Topping that list is working on the budget for the upcoming school year with business manager Jerry Hinerman.
“That’s probably what’s been taking up a lot of the time the last weeks,” Huxman said.
Other issues include facility improvements, including the lawsuit filed against the district about the bond vote, although Huxman declined to comment about the litigation.
“Once we have something firm, we’ll talk,” he said.
Regarding the project to locate the transportation center at the former AMPI building, Huxman said those plans are being re-examined.
“We’re reviewing everything that had been talked about earlier,” Huxman said. “That’s really been into focus because of the fire and the change in administration—everything’s that happened. We just determined that we ought to review all the options again to see what’s changed.”
Besides the facilities improvement projects, Huxman said his priorities include continued work on closing the achievement gap, curriculum priorities and getting familiar with the operation in USD 410.
“I want to be able to come and in some sense know where we are with things,” he said.
Huxman is no stranger to Marion County and the surrounding area.
“I grew up on a farm outside of Moundridge,” he said. “Then I went to Bethel College and got a degree in vocal music education—back a long time ago.”
Huxman’s experience as a public school educator and administrator spans more than 35 years.
His first position was teaching vocal music and helping coach football in Halstead. While there, he completed on a counseling degree at Emporia State University.

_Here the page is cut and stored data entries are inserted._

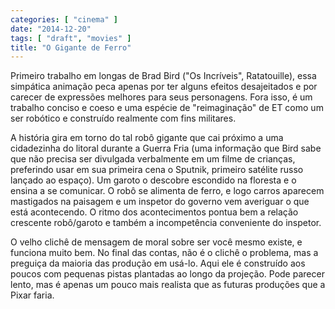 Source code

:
 ```yaml
---
categories: [ "cinema" ]
date: "2014-12-20"
tags: [ "draft", "movies" ]
title: "O Gigante de Ferro"
---
```

Primeiro trabalho em longas de Brad Bird ("Os Incríveis", Ratatouille),
essa simpática animação peca apenas por ter alguns efeitos desajeitados
e por carecer de expressões melhores para seus personagens. Fora isso,
é um trabalho conciso e coeso e uma espécie de "reimaginação" de ET
como um ser robótico e construído realmente com fins militares.

A história gira em torno do tal robô gigante que cai próximo a uma
cidadezinha do litoral durante a Guerra Fria (uma informação que
Bird sabe que não precisa ser divulgada verbalmente em um filme de
crianças, preferindo usar em sua primeira cena o Sputnik, primeiro
satélite russo lançado ao espaço). Um garoto o descobre escondido
na floresta e o ensina a se comunicar. O robô se alimenta de ferro, e
logo carros aparecem mastigados na paisagem e um inspetor do governo vem
averiguar o que está acontecendo. O ritmo dos acontecimentos pontua bem
a relação crescente robô/garoto e também a incompetência conveniente
do inspetor.

O velho clichê de mensagem de moral sobre ser você mesmo existe, e
funciona muito bem. No final das contas, não é o clichê o problema, mas
a preguiça da maioria das produção em usá-lo. Aqui ele é construído
aos poucos com pequenas pistas plantadas ao longo da projeção. Pode
parecer lento, mas é apenas um pouco mais realista que as futuras
produções que a Pixar faria.
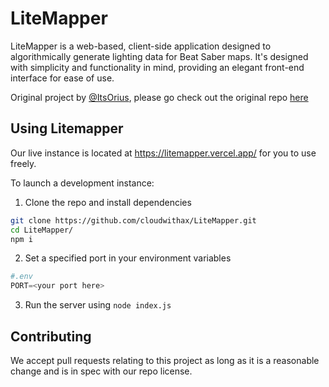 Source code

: # LiteMapper

LiteMapper is a web-based, client-side application designed to algorithmically generate lighting data for Beat Saber maps. It's designed with simplicity and functionality in mind, providing an elegant front-end interface for ease of use.

Original project by [@ItsOrius](https://github.com/ItsOrius), please go check out the original repo [here](https://github.com/ItsOrius/LiteMapper)


## Using Litemapper

Our live instance is located at https://litemapper.vercel.app/ for you to use freely.


To launch a development instance:

1. Clone the repo and install dependencies

```sh
git clone https://github.com/cloudwithax/LiteMapper.git
cd LiteMapper/
npm i
```

2. Set a specified port in your environment variables

```py
#.env
PORT=<your port here>
```

3. Run the server using `node index.js`



## Contributing

We accept pull requests relating to this project as long as it is a reasonable change and is in spec with our repo license. 



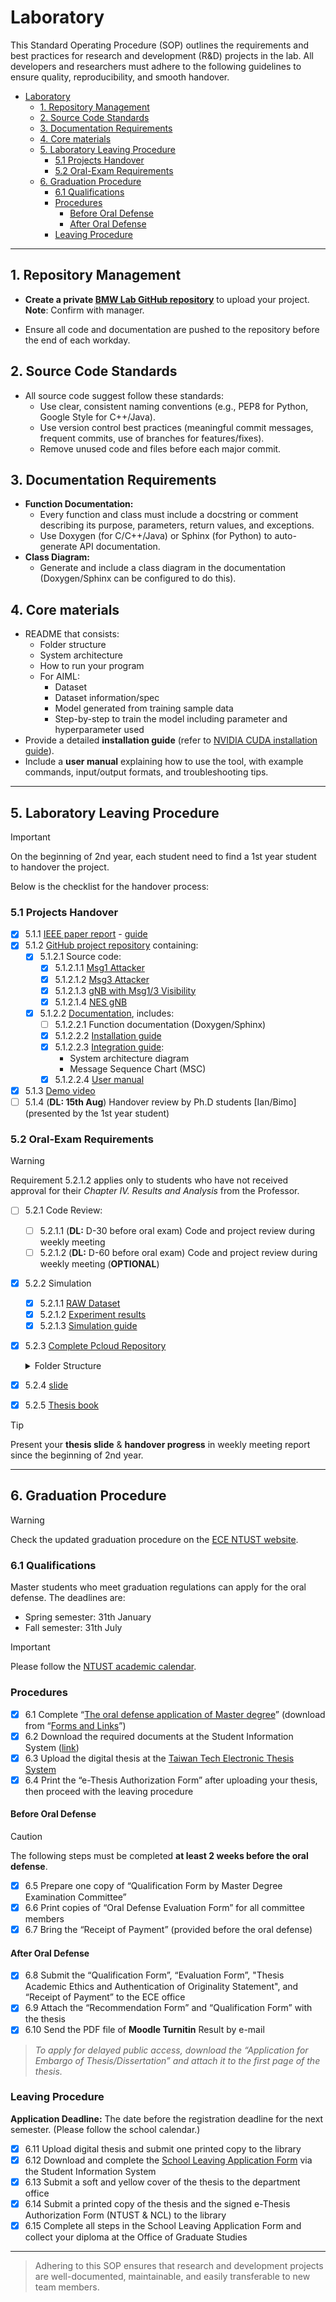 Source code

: # Laboratory

This Standard Operating Procedure (SOP) outlines the requirements and best practices for research and development (R&D) projects in the lab. All developers and researchers must adhere to the following guidelines to ensure quality, reproducibility, and smooth handover.

- [Laboratory](#laboratory)
  - [1. Repository Management](#1-repository-management)
  - [2. Source Code Standards](#2-source-code-standards)
  - [3. Documentation Requirements](#3-documentation-requirements)
  - [4. Core materials](#4-core-materials)
  - [5. Laboratory Leaving Procedure](#5-laboratory-leaving-procedure)
    - [5.1 Projects Handover](#51-projects-handover)
    - [5.2 Oral-Exam Requirements](#52-oral-exam-requirements)
  - [6. Graduation Procedure](#6-graduation-procedure)
    - [6.1 Qualifications](#61-qualifications)
    - [Procedures](#procedures)
      - [Before Oral Defense](#before-oral-defense)
      - [After Oral Defense](#after-oral-defense)
    - [Leaving Procedure](#leaving-procedure)

---

## 1. Repository Management

- **Create a private [BMW Lab GitHub repository](https://github.com/orgs/bmw-ece-ntust)** to upload your project.   
  **Note**: Confirm with manager.

- Ensure all code and documentation are pushed to the repository before the end of each workday.

## 2. Source Code Standards

- All source code suggest follow these standards:
  - Use clear, consistent naming conventions (e.g., PEP8 for Python, Google Style for C++/Java).
  - Use version control best practices (meaningful commit messages, frequent commits, use of branches for features/fixes).
  - Remove unused code and files before each major commit.

## 3. Documentation Requirements

- **Function Documentation:**
  - Every function and class must include a docstring or comment describing its purpose, parameters, return values, and exceptions.
  - Use Doxygen (for C/C++/Java) or Sphinx (for Python) to auto-generate API documentation.
- **Class Diagram:**
  - Generate and include a class diagram in the documentation (Doxygen/Sphinx can be configured to do this).

## 4. Core materials

- README that consists:
  - Folder structure
  - System architecture
  - How to run your program
  - For AIML:
    - Dataset
    - Dataset information/spec
    - Model generated from training sample data
    - Step-by-step to train the model including parameter and hyperparameter used
- Provide a detailed **installation guide** (refer to [NVIDIA CUDA installation guide](https://docs.nvidia.com/cuda/cuda-installation-guide-linux/)).
- Include a **user manual** explaining how to use the tool, with example commands, input/output formats, and troubleshooting tips.
 

---

## 5. Laboratory Leaving Procedure

> [!IMPORTANT]
> On the beginning of 2nd year, each student need to find a 1st year student to handover the project.  

Below is the checklist for the handover process:

### 5.1 Projects Handover

- [x] 5.1.1 [IEEE paper report](https://www.overleaf.com/read/vjprbvscxxhw#4affc7) - [guide](./paper-writing.md)
- [x] 5.1.2 [GitHub project repository](https://github.com/bmw-ece-ntust/wilfrid-prach-attack-analysis/tree/master) containing:
  - [x] 5.1.2.1 Source code:
    - [x] 5.1.2.1.1 [Msg1 Attacker](https://github.com/bmw-ece-ntust/wilfrid-prach-attack-analysis/tree/master/attacker/msg1)
    - [x] 5.1.2.1.2 [Msg3 Attacker](https://github.com/bmw-ece-ntust/wilfrid-prach-attack-analysis/tree/master/attacker/msg3)
    - [x] 5.1.2.1.3 [gNB with Msg1/3 Visibility](https://github.com/bmw-ece-ntust/wilfrid-prach-attack-analysis/tree/master/gnb/regular)
    - [x] 5.1.2.1.4 [NES gNB](https://github.com/bmw-ece-ntust/wilfrid-prach-attack-analysis/tree/master/gnb/energySaving)
  - [x] 5.1.2.2 [Documentation](https://github.com/bmw-ece-ntust/wilfrid-prach-attack-analysis/tree/master/docs), includes:
    - [ ] 5.1.2.2.1 Function documentation (Doxygen/Sphinx)
    - [x] 5.1.2.2.2 [Installation guide](https://github.com/bmw-ece-ntust/wilfrid-prach-attack-analysis/blob/master/docs/installation-guide.md)
    - [x] 5.1.2.2.3 [Integration guide](https://github.com/bmw-ece-ntust/wilfrid-prach-attack-analysis/blob/master/docs/integration-guide.md):
      - System architecture diagram
      - Message Sequence Chart (MSC)
    - [x] 5.1.2.2.4 [User manual](https://github.com/bmw-ece-ntust/wilfrid-prach-attack-analysis/blob/master/docs/user-manual.md)
- [x] 5.1.3 [Demo video](https://u.pcloud.link/publink/show?code=kZSkxB5ZMqW0ySaEMVjxNzKQw2WX3z1mYChk#/filemanager?folder=27204689488&gallery=open)
- [ ] 5.1.4 (**DL: 15th Aug**) Handover review by Ph.D students [Ian/Bimo] (presented by the 1st year student)

### 5.2 Oral-Exam Requirements

> [!WARNING]
> Requirement 5.2.1.2 applies only to students who have not received approval for their *Chapter IV. Results and Analysis* from the Professor.

- [ ] 5.2.1 Code Review:
  - [ ] 5.2.1.1 (**DL:** D-30 before oral exam) Code and project review during weekly meeting
  - [ ] 5.2.1.2 (**DL:** D-60 before oral exam) Code and project review during weekly meeting (**OPTIONAL**)
- [x] 5.2.2 Simulation
  - [x] 5.2.1.1 [RAW Dataset](https://u.pcloud.link/publink/show?code=kZSkxB5ZMqW0ySaEMVjxNzKQw2WX3z1mYChk#/filemanager?folder=27805115691)
  - [x] 5.2.1.2 [Experiment results](https://u.pcloud.link/publink/show?code=kZSkxB5ZMqW0ySaEMVjxNzKQw2WX3z1mYChk#/filemanager?folder=27820796642)
  - [x] 5.2.1.3 [Simulation guide](https://github.com/bmw-ece-ntust/wilfrid-prach-attack-analysis/blob/master/docs/simulation-guide.ipynb)
- [x] 5.2.3 [Complete Pcloud Repository](https://u.pcloud.link/publink/show?code=kZSkxB5ZMqW0ySaEMVjxNzKQw2WX3z1mYChk#/filemanager?folder=27204689488)
  <details>
  <summary>Folder Structure</summary>

  ```bash
  ├── 2025-Wilfrid Azariah-Impact of RACH Jamming on Network Access and Energy Saving
  │   ├── demo_ver07.mp
  │   ├── dataset            #all datasets used to build your model/results
  │   ├── experiment results #all results/outputs generated by your model (graphs, figures, etc.)
  ```

- [x] 5.2.4 [slide](https://docs.google.com/presentation/d/1EvgyQxIuUkaGLI_HPlqSo_hvRWghM8rE6Kh0w1YwPO4/edit?usp=sharing)
- [x] 5.2.5 [Thesis book](https://www.overleaf.com/read/bwfyxcnmtkgc#98fa63)

> [!TIP]
> Present your **thesis slide** & **handover progress** in weekly meeting report since the beginning of 2nd year.

---

## 6. Graduation Procedure

> [!WARNING]
> Check the updated graduation procedure on the [ECE NTUST website](https://www.academic.ntust.edu.tw/p/412-1048-8756.php?Lang=en).

### 6.1 Qualifications

Master students who meet graduation regulations can apply for the oral defense. The deadlines are:

- Spring semester: 31th January
- Fall semester: 31th July

> [!IMPORTANT]
> Please follow the [NTUST academic calendar](https://www.academic.ntust.edu.tw/p/412-1048-8756.php?Lang=en).

### Procedures
- [x] 6.1 Complete “[The oral defense application of Master degree](https://ece.ntust.edu.tw/var/file/17/1017/img/Master_s_Academic_Degree_Examination_Orals_Recommend_Application_Form_1131008.docx)” (download from “[Forms and Links](https://ece.ntust.edu.tw/p/412-1017-1400.php?Lang=en)”)
- [x] 6.2 Download the required documents at the Student Information System ([link](https://www.academic.ntust.edu.tw/p/412-1048-8234.php?Lang=en))
- [x] 6.3 Upload the digital thesis at the [Taiwan Tech Electronic Thesis System](https://etheses.lib.ntust.edu.tw/cgi-bin/gs32/gsweb.cgi/ccd=PrUzwJ/webmge?switchlang=en)
- [x] 6.4 Print the “e-Thesis Authorization Form” after uploading your thesis, then proceed with the leaving procedure

#### Before Oral Defense

> [!CAUTION]
> The following steps must be completed **at least 2 weeks before the oral defense**.

- [x] 6.5 Prepare one copy of “Qualification Form by Master Degree Examination Committee”
- [x] 6.6 Print copies of “Oral Defense Evaluation Form” for all committee members
- [x] 6.7 Bring the “Receipt of Payment” (provided before the oral defense)

#### After Oral Defense

- [x] 6.8 Submit the “Qualification Form”, “Evaluation Form”, "Thesis Academic Ethics and Authentication of Originality Statement", and “Receipt of Payment” to the ECE office
- [x] 6.9 Attach the “Recommendation Form” and “Qualification Form” with the thesis
- [x] 6.10 Send the PDF file of **Moodle Turnitin** Result by e-mail

> *To apply for delayed public access, download the “Application for Embargo of Thesis/Dissertation” and attach it to the first page of the thesis.*

### Leaving Procedure

**Application Deadline:** The date before the registration deadline for the next semester. (Please follow the school calendar.)

- [x] 6.11 Upload digital thesis and submit one printed copy to the library
- [x] 6.12 Download and complete the [School Leaving Application Form](https://www.academic.ntust.edu.tw/p/412-1048-8234.php?Lang=en) via the Student Information System
- [x] 6.13 Submit a soft and yellow cover of the thesis to the department office
- [x] 6.14 Submit a printed copy of the thesis and the signed e-Thesis Authorization Form (NTUST & NCL) to the library
- [x] 6.15 Complete all steps in the School Leaving Application Form and collect your diploma at the Office of Graduate Studies

---

> Adhering to this SOP ensures that research and development projects are well-documented, maintainable, and easily transferable to new team members.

Huxman has also completed an educational specialist degree in administration from Fort Hays State University and a doctorate in education from Wichita State University.
“After I got that counseling degree, I took a job at Great Bend as a junior-high school counselor for a number of years,” he said. “Then I was an elementary principal in Great Bend and then a principal at the other junior high.”
In 1988, he took the job at USD 408 Marion-Florence as principal of two buildings—grades three though six and grades seven to eight in the middle school at Florence for a couple years.
“Then they asked me if I wanted to be the superintendent, so I was the superintendent and middle school principal for one year,” he said.
Huxman continued as superintendent until 1998.
After Marion, he went to USD 429 in Troy, located in the northeastern corner of Kansas, where he first worked as superintendent, then for the past five years also as principal for the elementary and pre-kindergarten programs.
Collaboration is key
As superintendent at Marion, Huxman said he did a lot of collaborating with Gordon Mohn at USD 410. Huxman said he hopes to continue that approach with area districts.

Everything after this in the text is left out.